Cohen’s observation is a valuable reminder that all of the discussion of Wikipedia’s accuracy and usefulness as an academic tool is really only skimming the surface of how and why the open-souce encyclopedia is reshaping the way knowledge is made and accessed. Ultimately, the question of whether or not Wikipedia should be used in the classroom might be less important than whether — or how — it is used in the boardroom, by companies whose function is to repackage, reorganize and return “the people’s knowledge” back to the people at a tidy profit.

yahoo buys del.icio.us and takes on google?

Just as we were creating a del.icio.us account and linking it to our site, Yahoo announced the purchase of the company. This strategy of purchasing successful web service start-ups is nothing new for Yahoo (for example, flckr and egroups.) Del.icio.us’s popularity has prompted lots of discussion has been going on across the internet, notably on slashdot as well as social software.
Del.icio.us started with the simple idea of putting bookmarks on the web. By making them public, it added a social networking component to the experience. Bookmarks, in a way, are an external representation of notable ideas in the mind of the owner.
They also announced a new partnership with Six Apart, who created Moveable Type. Although, they did not purchase Six apart. Six Apart has optimized their blogging software to work with Yahoo’s small business hosting service.
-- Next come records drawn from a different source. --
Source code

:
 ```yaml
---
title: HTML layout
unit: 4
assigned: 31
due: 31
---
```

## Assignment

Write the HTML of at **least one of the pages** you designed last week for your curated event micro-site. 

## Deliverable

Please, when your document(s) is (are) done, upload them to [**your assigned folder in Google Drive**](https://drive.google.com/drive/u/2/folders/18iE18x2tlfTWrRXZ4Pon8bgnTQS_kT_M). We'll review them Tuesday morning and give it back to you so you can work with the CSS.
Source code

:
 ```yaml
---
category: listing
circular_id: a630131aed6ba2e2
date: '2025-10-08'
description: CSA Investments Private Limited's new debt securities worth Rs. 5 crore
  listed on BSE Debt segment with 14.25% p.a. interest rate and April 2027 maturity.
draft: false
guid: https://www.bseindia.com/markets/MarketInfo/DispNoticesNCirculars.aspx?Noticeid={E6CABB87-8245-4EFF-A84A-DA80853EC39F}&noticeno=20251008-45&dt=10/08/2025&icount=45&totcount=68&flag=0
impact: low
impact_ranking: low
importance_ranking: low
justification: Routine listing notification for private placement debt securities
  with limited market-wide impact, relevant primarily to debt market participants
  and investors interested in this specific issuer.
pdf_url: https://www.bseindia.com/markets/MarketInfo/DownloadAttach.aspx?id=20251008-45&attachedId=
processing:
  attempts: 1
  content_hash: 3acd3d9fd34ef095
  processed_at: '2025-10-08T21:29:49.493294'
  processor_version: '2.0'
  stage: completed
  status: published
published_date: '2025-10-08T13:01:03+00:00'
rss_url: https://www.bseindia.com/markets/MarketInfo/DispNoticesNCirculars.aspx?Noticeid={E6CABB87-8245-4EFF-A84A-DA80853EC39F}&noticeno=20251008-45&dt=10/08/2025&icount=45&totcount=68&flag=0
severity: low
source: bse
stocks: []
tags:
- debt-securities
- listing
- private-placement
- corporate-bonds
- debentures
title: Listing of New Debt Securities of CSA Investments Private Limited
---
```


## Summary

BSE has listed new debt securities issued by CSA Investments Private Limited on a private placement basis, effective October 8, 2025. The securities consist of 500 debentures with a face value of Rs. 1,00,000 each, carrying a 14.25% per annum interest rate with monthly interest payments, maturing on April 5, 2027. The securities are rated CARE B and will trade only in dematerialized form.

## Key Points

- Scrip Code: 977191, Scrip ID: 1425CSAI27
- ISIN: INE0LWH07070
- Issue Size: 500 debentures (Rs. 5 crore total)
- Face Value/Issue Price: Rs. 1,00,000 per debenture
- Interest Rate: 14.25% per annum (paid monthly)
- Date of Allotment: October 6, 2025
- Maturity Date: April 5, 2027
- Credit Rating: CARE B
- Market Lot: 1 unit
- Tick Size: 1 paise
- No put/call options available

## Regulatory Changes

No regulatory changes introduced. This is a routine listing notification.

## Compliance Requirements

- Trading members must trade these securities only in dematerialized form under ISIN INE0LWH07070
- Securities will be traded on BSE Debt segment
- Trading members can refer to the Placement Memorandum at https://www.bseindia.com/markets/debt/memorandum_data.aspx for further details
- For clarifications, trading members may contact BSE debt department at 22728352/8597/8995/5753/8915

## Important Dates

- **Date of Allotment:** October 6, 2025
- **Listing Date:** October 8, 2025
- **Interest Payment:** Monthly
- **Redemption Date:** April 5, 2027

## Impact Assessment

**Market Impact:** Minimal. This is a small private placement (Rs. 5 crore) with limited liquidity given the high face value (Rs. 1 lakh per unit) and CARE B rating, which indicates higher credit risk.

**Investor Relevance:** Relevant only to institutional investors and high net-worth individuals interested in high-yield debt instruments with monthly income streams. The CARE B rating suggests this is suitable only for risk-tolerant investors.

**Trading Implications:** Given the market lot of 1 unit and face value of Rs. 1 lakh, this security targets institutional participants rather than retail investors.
In the end, these strategies make sense for Yahoo and other large media companies, because they are buying proven technologies and a strong user base. Small companies are often more nimble in thought and speed, and then able to develop novel technology.
Interestingly, the online discussion seem to be framing this event in terms of Yahoo versus Google. Microsoft is noticeably absent in the discussion. Perhaps, as Lisa suggested, they are focused on gaming right now. With each new initiative and acquisition, the debates about the services and strategies of Yahoo and Google sound more like discussions about competing fall line-ups of ABC, NBC and CBS.